L’ancien ministre de l’Intérieur qui est assis aujourd’hui à l’extérieur et ce n’est pas un jeu de mots. Selon des comptes-rendus de presse, sur des déclarations faites en marge de l’ouverture de la session d’automne, Zerhouni a déclaré qu’il ne savait pas en quoi consiste être vice-Premier ministre mais qu’il en était satisfait. En attendant les textes qui définissent son nouveau travail, l’homme est là pendant qu’on essaye de dé-Zerhouniser l’immense machine compliquée, inapte à la communication, apte à la bourde verbale et aux formulaires inutiles qu’il a laissée derrière lui. C’est quoi donc le rôle d’un vice-Premier ministre qui ne l’est pas encore? Incarner l’oisiveté actuelle d’une partie du Pouvoir dont on ne peut pas se débarrasser mais qu’on n’arrive pas encore à employer fictivement. Ce n’est un «appelé à d’autres fonctions», ni «un remercié dignement», ni «un écarté pour raisons familiales ou médicales», mais un stand-by. Une sorte d’aveu du Pouvoir sur le Pouvoir : je n’arrive pas à trouver mon équilibre dans ma façon de ne pas pouvoir trouver un emploi à l’un des miens. C’est quoi être un vice-Premier ministre ? On ne sait. On a dit, avec la mauvaise langue nationale qu’il s’agit d’une doublure pour garder un œil sur les affaires, mais cela ne suffit pas: il s’agit bien d’un flottement dans la direction du directoire.
Le plus intéressant est que, contrairement à ce qu’on a chroniqué pendant des décennies, il y a dans l’histoire politique du Pouvoir en Algérie, un poste qui pose plus de problèmes que la cooptation cyclique du président du moment: le «vice-X». Depuis Boumediene, la question du vice-président s’est toujours posée et avec violence et agressivité et sous le nez de la Constitution. On arrive toujours à trouver un président chômeur pour remplacer l’ancien, mais jamais on a trouvé un vice-président consensuel.

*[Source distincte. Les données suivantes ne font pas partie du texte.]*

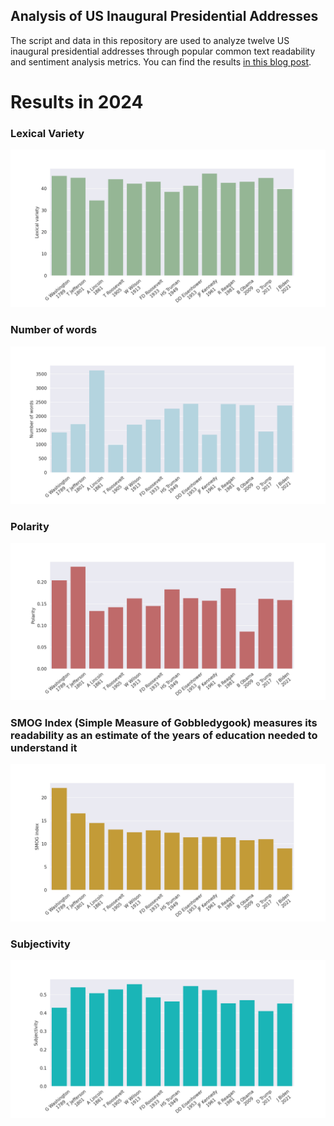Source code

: ## Analysis of US Inaugural Presidential Addresses
The script and data in this repository are used to analyze
twelve US inaugural presidential addresses through popular
common text readability and sentiment analysis metrics.
You can find the results
[in this blog post](http://www.spinellis.gr/blog/20170120/).

# Results in 2024

### Lexical Variety
![Lexical Variety](Lexical_variety.png)
### Number of words
![Number of words](Number_of_words.png)
### Polarity
![Polarity](Polarity.png)
### SMOG Index (Simple Measure of Gobbledygook) measures its readability as an estimate of the years of education needed to understand it
![SMOG Index](SMOG_index.png)
### Subjectivity
![Subjectivity](Subjectivity.png)
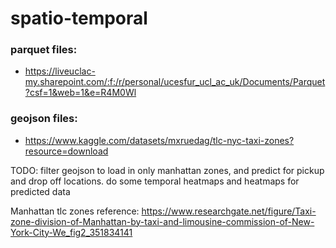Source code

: # spatio-temporal

### parquet files: 
- https://liveuclac-my.sharepoint.com/:f:/r/personal/ucesfur_ucl_ac_uk/Documents/Parquet?csf=1&web=1&e=R4M0Wl

### geojson files:
- https://www.kaggle.com/datasets/mxruedag/tlc-nyc-taxi-zones?resource=download

TODO: filter geojson to load in only manhattan zones, and predict for pickup and drop off locations. do some temporal heatmaps and heatmaps for predicted data

Manhattan tlc zones reference: https://www.researchgate.net/figure/Taxi-zone-division-of-Manhattan-by-taxi-and-limousine-commission-of-New-York-City-We_fig2_351834141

C’est un emploi «qui ferme trop le jeu» et provoque des allergies et des tricheries intolérables. D’où la difficulté. Solution précaire: inventer un vice-Premier ministre qui est, au plus intime de l’histoire intime, une sorte de vice-président d’un président qui ne l’est pas encore. Ô mystères cuisiniers du Pouvoir quand il mange!